Fig. 3: rhIL-7-hyFc enhances UCART33 expansion, persistence and anti-tumor efficacy in NSG mice engrafted with CD33+ U937^CBR-GFP cells in vivo.

a UCART33 are human T cells gene-edited to delete TRAC and then transduced with a lentivirus carrying a second-generation CAR construct targeting CD33 with a 4-1BB endodomain. NSG mice were injected with 5 × 10⁴ U937^CBR-GFP four days prior to administration of either 1 × 10⁶ UTD (untransduced T cells) or UCART33 cells, followed by rhIL-7-hyFc 10 mg/kg subcutaneously on days +1, +15, and +29 (n = 5/group for UTD, UTD + rhIL-7-hyFc, UCART33, n = 10 for UCART33 + rhIL-7-hyFc). b Survival analysis for each treatment group. p Values were calculated using two-sided Wilcoxon test. (UCART33 + rhIL-7-hyFc vs.
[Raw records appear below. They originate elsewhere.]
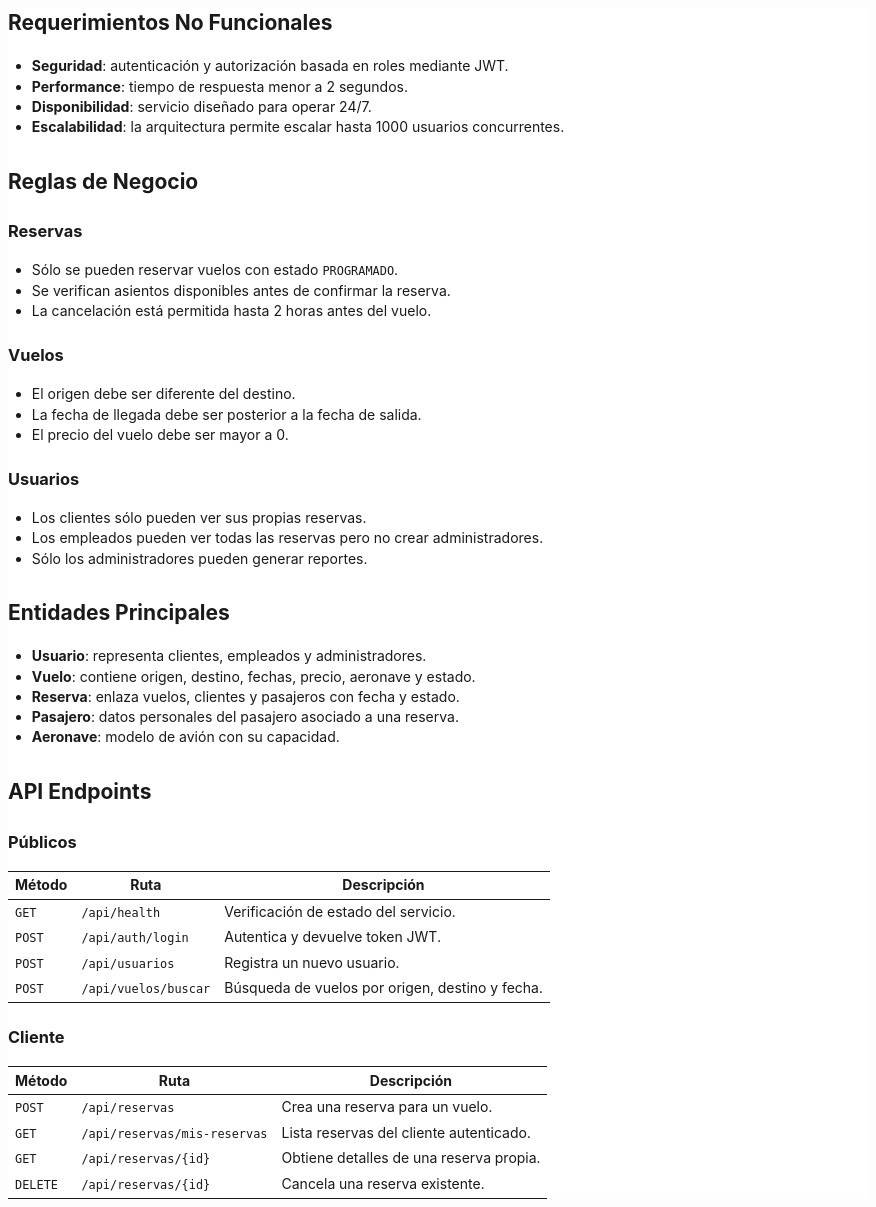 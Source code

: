 ## Requerimientos No Funcionales
- **Seguridad**: autenticación y autorización basada en roles mediante JWT.
- **Performance**: tiempo de respuesta menor a 2 segundos.
- **Disponibilidad**: servicio diseñado para operar 24/7.
- **Escalabilidad**: la arquitectura permite escalar hasta 1000 usuarios concurrentes.

## Reglas de Negocio
### Reservas
- Sólo se pueden reservar vuelos con estado `PROGRAMADO`.
- Se verifican asientos disponibles antes de confirmar la reserva.
- La cancelación está permitida hasta 2 horas antes del vuelo.

### Vuelos
- El origen debe ser diferente del destino.
- La fecha de llegada debe ser posterior a la fecha de salida.
- El precio del vuelo debe ser mayor a 0.

### Usuarios
- Los clientes sólo pueden ver sus propias reservas.
- Los empleados pueden ver todas las reservas pero no crear administradores.
- Sólo los administradores pueden generar reportes.

## Entidades Principales
- **Usuario**: representa clientes, empleados y administradores.
- **Vuelo**: contiene origen, destino, fechas, precio, aeronave y estado.
- **Reserva**: enlaza vuelos, clientes y pasajeros con fecha y estado.
- **Pasajero**: datos personales del pasajero asociado a una reserva.
- **Aeronave**: modelo de avión con su capacidad.

## API Endpoints

### Públicos
| Método | Ruta | Descripción |
|--------|------|-------------|
| `GET` | `/api/health` | Verificación de estado del servicio. |
| `POST` | `/api/auth/login` | Autentica y devuelve token JWT. |
| `POST` | `/api/usuarios` | Registra un nuevo usuario. |
| `POST` | `/api/vuelos/buscar` | Búsqueda de vuelos por origen, destino y fecha. |

### Cliente
| Método | Ruta | Descripción |
|--------|------|-------------|
| `POST` | `/api/reservas` | Crea una reserva para un vuelo. |
| `GET` | `/api/reservas/mis-reservas` | Lista reservas del cliente autenticado. |
| `GET` | `/api/reservas/{id}` | Obtiene detalles de una reserva propia. |
| `DELETE` | `/api/reservas/{id}` | Cancela una reserva existente. |
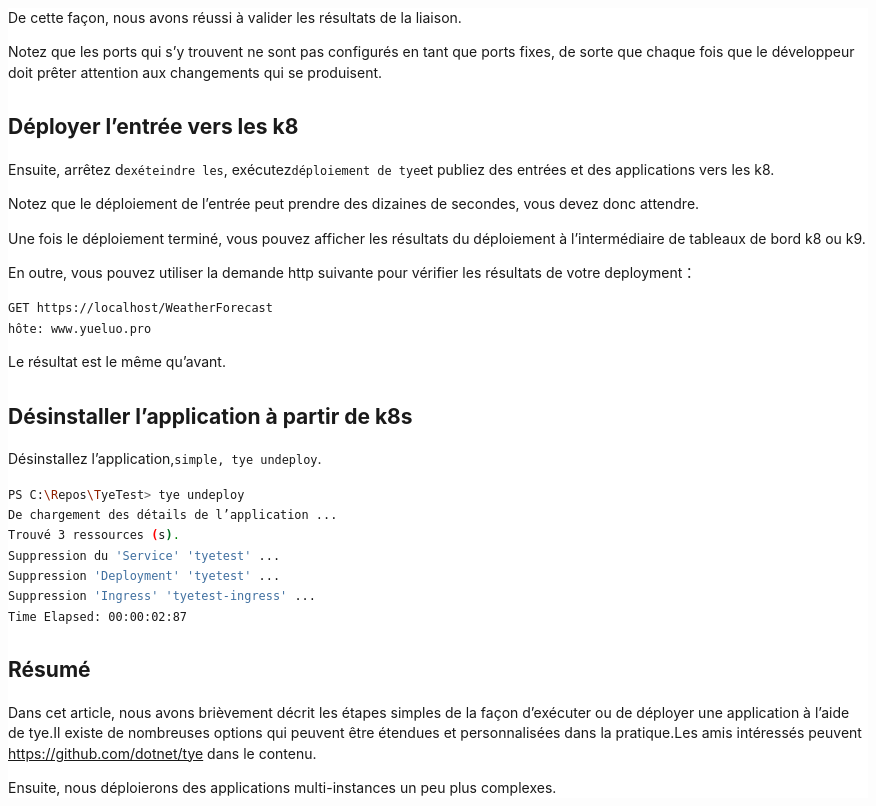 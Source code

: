 De cette façon, nous avons réussi à valider les résultats de la liaison.

Notez que les ports qui s’y trouvent ne sont pas configurés en tant que ports fixes, de sorte que chaque fois que le développeur doit prêter attention aux changements qui se produisent.

## Déployer l’entrée vers les k8

Ensuite, arrêtez d`exéteindre les`, exécutez`déploiement de tye`et publiez des entrées et des applications vers les k8.

Notez que le déploiement de l’entrée peut prendre des dizaines de secondes, vous devez donc attendre.

Une fois le déploiement terminé, vous pouvez afficher les résultats du déploiement à l’intermédiaire de tableaux de bord k8 ou k9.

En outre, vous pouvez utiliser la demande http suivante pour vérifier les résultats de votre deployment：

```http
GET https://localhost/WeatherForecast
hôte: www.yueluo.pro
```

Le résultat est le même qu’avant.

## Désinstaller l’application à partir de k8s

Désinstallez l’application,`simple, tye undeploy`.

```bash
PS C:\Repos\TyeTest> tye undeploy
De chargement des détails de l’application ...
Trouvé 3 ressources (s).
Suppression du 'Service' 'tyetest' ...
Suppression 'Deployment' 'tyetest' ...
Suppression 'Ingress' 'tyetest-ingress' ...
Time Elapsed: 00:00:02:87
```

## Résumé

Dans cet article, nous avons brièvement décrit les étapes simples de la façon d’exécuter ou de déployer une application à l’aide de tye.Il existe de nombreuses options qui peuvent être étendues et personnalisées dans la pratique.Les amis intéressés peuvent https://github.com/dotnet/tye dans le contenu.

Ensuite, nous déploierons des applications multi-instances un peu plus complexes.


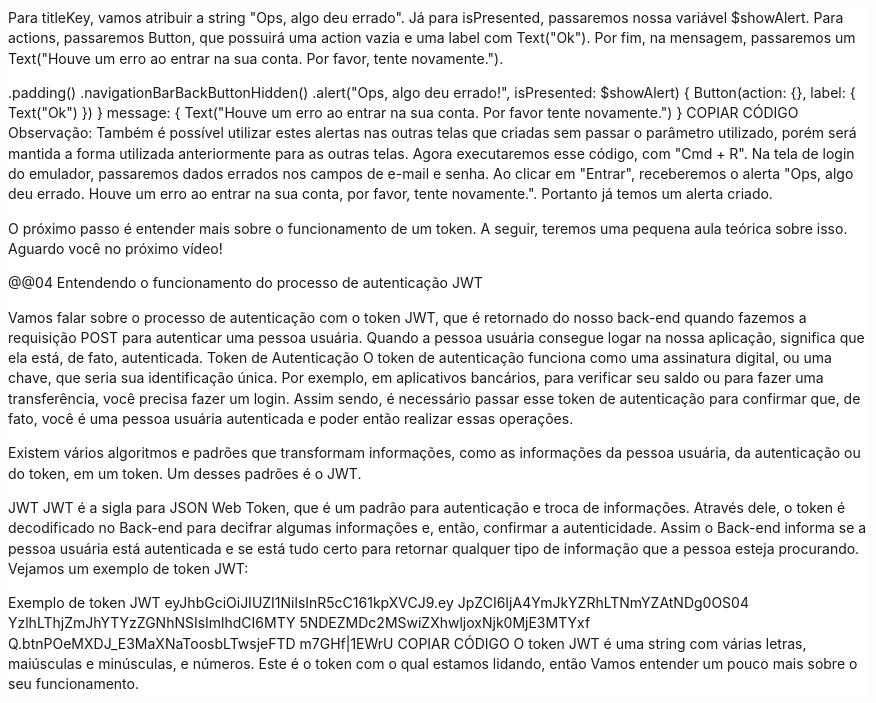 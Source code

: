 Para titleKey, vamos atribuir a string "Ops, algo deu errado". Já para isPresented, passaremos nossa variável $showAlert. Para actions, passaremos Button, que possuirá uma action vazia e uma label com Text("Ok"). Por fim, na mensagem, passaremos um Text("Houve um erro ao entrar na sua conta. Por favor, tente novamente.").

.padding()
.navigationBarBackButtonHidden()
.alert("Ops, algo deu errado!", isPresented: $showAlert) {
    Button(action: {}, label: {
        Text("Ok")
    })
} message: {
    Text("Houve um erro ao entrar na sua conta. Por favor tente novamente.")
}
COPIAR CÓDIGO
Observação: Também é possível utilizar estes alertas nas outras telas que criadas sem passar o parâmetro utilizado, porém será mantida a forma utilizada anteriormente para as outras telas.
Agora executaremos esse código, com "Cmd + R". Na tela de login do emulador, passaremos dados errados nos campos de e-mail e senha. Ao clicar em "Entrar", receberemos o alerta "Ops, algo deu errado. Houve um erro ao entrar na sua conta, por favor, tente novamente.". Portanto já temos um alerta criado.

O próximo passo é entender mais sobre o funcionamento de um token. A seguir, teremos uma pequena aula teórica sobre isso. Aguardo você no próximo vídeo!

@@04
Entendendo o funcionamento do processo de autenticação JWT

Vamos falar sobre o processo de autenticação com o token JWT, que é retornado do nosso back-end quando fazemos a requisição POST para autenticar uma pessoa usuária. Quando a pessoa usuária consegue logar na nossa aplicação, significa que ela está, de fato, autenticada.
Token de Autenticação
O token de autenticação funciona como uma assinatura digital, ou uma chave, que seria sua identificação única. Por exemplo, em aplicativos bancários, para verificar seu saldo ou para fazer uma transferência, você precisa fazer um login. Assim sendo, é necessário passar esse token de autenticação para confirmar que, de fato, você é uma pessoa usuária autenticada e poder então realizar essas operações.

Existem vários algoritmos e padrões que transformam informações, como as informações da pessoa usuária, da autenticação ou do token, em um token. Um desses padrões é o JWT.

JWT
JWT é a sigla para JSON Web Token, que é um padrão para autenticação e troca de informações. Através dele, o token é decodificado no Back-end para decifrar algumas informações e, então, confirmar a autenticidade. Assim o Back-end informa se a pessoa usuária está autenticada e se está tudo certo para retornar qualquer tipo de informação que a pessoa esteja procurando. Vejamos um exemplo de token JWT:

Exemplo de token JWT
eyJhbGciOiJIUZI1NilsInR5cC161kpXVCJ9.ey JpZCI6IjA4YmJkYZRhLTNmYZAtNDg0OS04 YzlhLThjZmJhYTYzZGNhNSIsImlhdCI6MTY 5NDEZMDc2MSwiZXhwljoxNjk0MjE3MTYxf Q.btnPOeMXDJ_E3MaXNaToosbLTwsjeFTD m7GHf|1EWrU
COPIAR CÓDIGO
O token JWT é uma string com várias letras, maiúsculas e minúsculas, e números. Este é o token com o qual estamos lidando, então Vamos entender um pouco mais sobre o seu funcionamento.
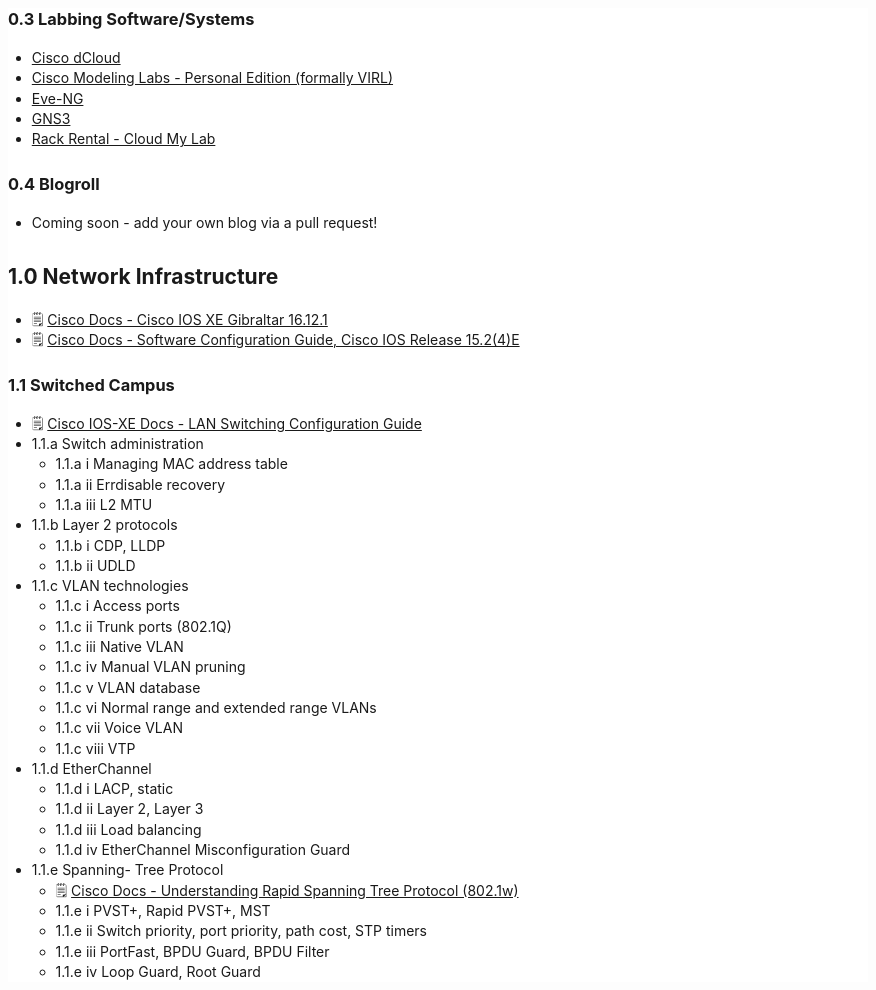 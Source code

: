 ### 0.3 Labbing Software/Systems 

* [Cisco dCloud](https://dcloud.cisco.com/)
* [Cisco Modeling Labs - Personal Edition (formally VIRL)](https://learningnetworkstore.cisco.com/cisco-modeling-labs-personal/cisco-cml-personal)
* [Eve-NG](https://www.eve-ng.net/) 
* [GNS3](https://www.gns3.com/)
* [Rack Rental - Cloud My Lab](https://cloudmylab.com/ccieenterpriseinfrastucture/)

### 0.4 Blogroll 

* Coming soon - add your own blog via a pull request! 

## 1.0 Network Infrastructure 

* 🗒️ [Cisco Docs - Cisco IOS XE Gibraltar 16.12.1](https://www.cisco.com/c/en/us/support/ios-nx-os-software/ios-xe-gibraltar-16-12-1/model.html)
* 🗒️ [Cisco Docs - Software Configuration Guide, Cisco IOS Release 15.2(4)E](https://www.cisco.com/c/en/us/td/docs/switches/lan/catalyst3750x_3560x/software/release/15-2_4_e/configurationguide/b_1524e_consolidated_3750x_3560x_cg.html)

### 1.1 Switched Campus 
  * 🗒️ [Cisco IOS-XE Docs - LAN Switching Configuration Guide](https://www.cisco.com/c/en/us/td/docs/ios-xml/ios/lanswitch/configuration/xe-16-12/lanswitch-xe-16-12-book.html)
* 1.1.a Switch administration
  * 1.1.a i Managing MAC address table
  * 1.1.a ii Errdisable recovery
  * 1.1.a iii L2 MTU
* 1.1.b Layer 2 protocols
  * 1.1.b i CDP, LLDP
  * 1.1.b ii UDLD
* 1.1.c VLAN technologies
  * 1.1.c i Access ports
  * 1.1.c ii Trunk ports (802.1Q)
  * 1.1.c iii Native VLAN
  * 1.1.c iv Manual VLAN pruning
  * 1.1.c v VLAN database
  * 1.1.c vi Normal range and extended range VLANs
  * 1.1.c vii Voice VLAN
  * 1.1.c viii VTP
* 1.1.d EtherChannel
  * 1.1.d i LACP, static
  * 1.1.d ii Layer 2, Layer 3
  * 1.1.d iii Load balancing
  * 1.1.d iv EtherChannel Misconfiguration Guard
* 1.1.e Spanning- Tree Protocol
  * 🗒️ [Cisco Docs - Understanding Rapid Spanning Tree Protocol (802.1w)](https://www.cisco.com/c/en/us/support/docs/lan-switching/spanning-tree-protocol/24062-146.html)
  * 1.1.e i PVST+, Rapid PVST+, MST
  * 1.1.e ii Switch priority, port priority, path cost, STP timers
  * 1.1.e iii PortFast, BPDU Guard, BPDU Filter
  * 1.1.e iv Loop Guard, Root Guard
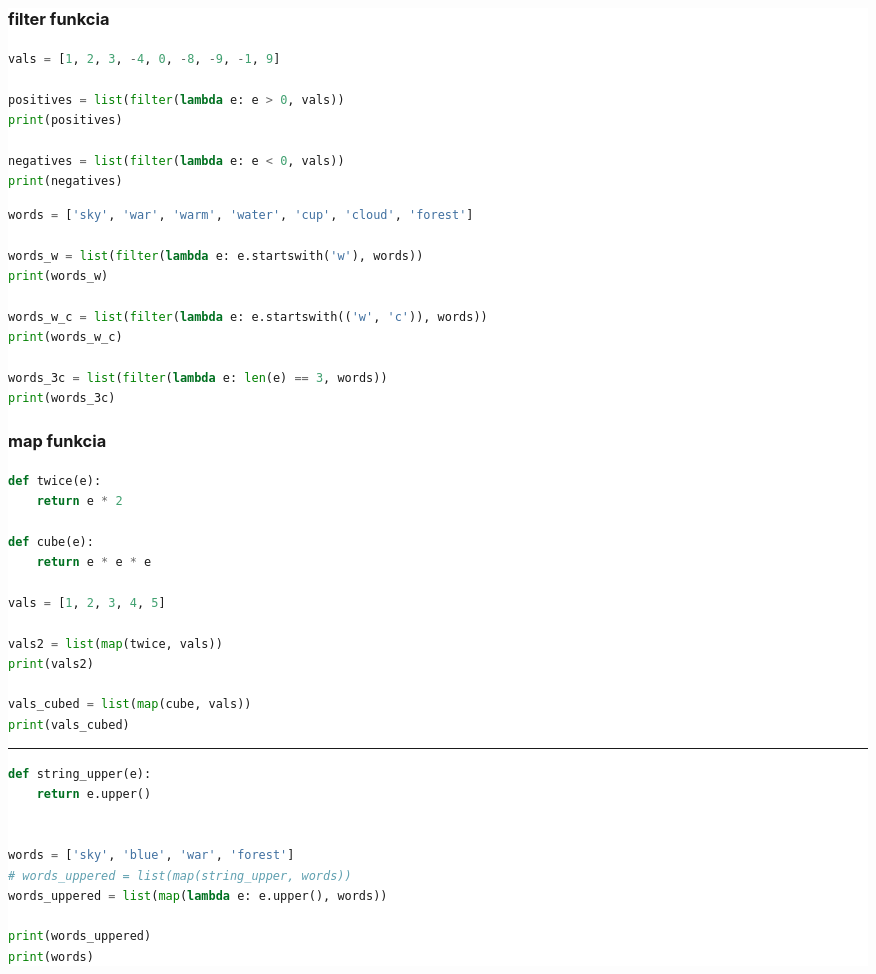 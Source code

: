 

### filter funkcia

```python
vals = [1, 2, 3, -4, 0, -8, -9, -1, 9]

positives = list(filter(lambda e: e > 0, vals))
print(positives)

negatives = list(filter(lambda e: e < 0, vals))
print(negatives)
```

```python
words = ['sky', 'war', 'warm', 'water', 'cup', 'cloud', 'forest']

words_w = list(filter(lambda e: e.startswith('w'), words))
print(words_w)

words_w_c = list(filter(lambda e: e.startswith(('w', 'c')), words))
print(words_w_c)

words_3c = list(filter(lambda e: len(e) == 3, words))
print(words_3c)
```



### map funkcia

```python
def twice(e):
    return e * 2

def cube(e):
    return e * e * e

vals = [1, 2, 3, 4, 5]

vals2 = list(map(twice, vals))
print(vals2)

vals_cubed = list(map(cube, vals))
print(vals_cubed)
```

---

```python
def string_upper(e):
    return e.upper()


words = ['sky', 'blue', 'war', 'forest']
# words_uppered = list(map(string_upper, words))
words_uppered = list(map(lambda e: e.upper(), words))

print(words_uppered)
print(words)
```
UCART33 alone, p = 0.0015). c, d Serial tumor measurements by BLI. Data represent median ± 95% CI. Two-tailed p values were calculated using a linear mixed model for repeated measurement data followed by post hoc multiple comparisons for between-group differences (UCART33 + rhIL-7-hyFc vs. UCART33 alone, p < 0.0001). e Quantitative flow cytometric analyses of UCART33 expansion in peripheral blood; also shown is a subgroup of mice (n = 5) that received UCART33 and rhIL-7-hyFc without prior tumor injection. Two-tailed p values were calculated using a linear mixed model for repeated measurement data followed by post hoc multiple comparisons for between-group differences (UCART33 + rhIL-7-hyFc vs. UCART33 alone, p = 0.0053). Source data are provided as a Source data file. **p ≤ 0.01, ****p ≤ 0.0001.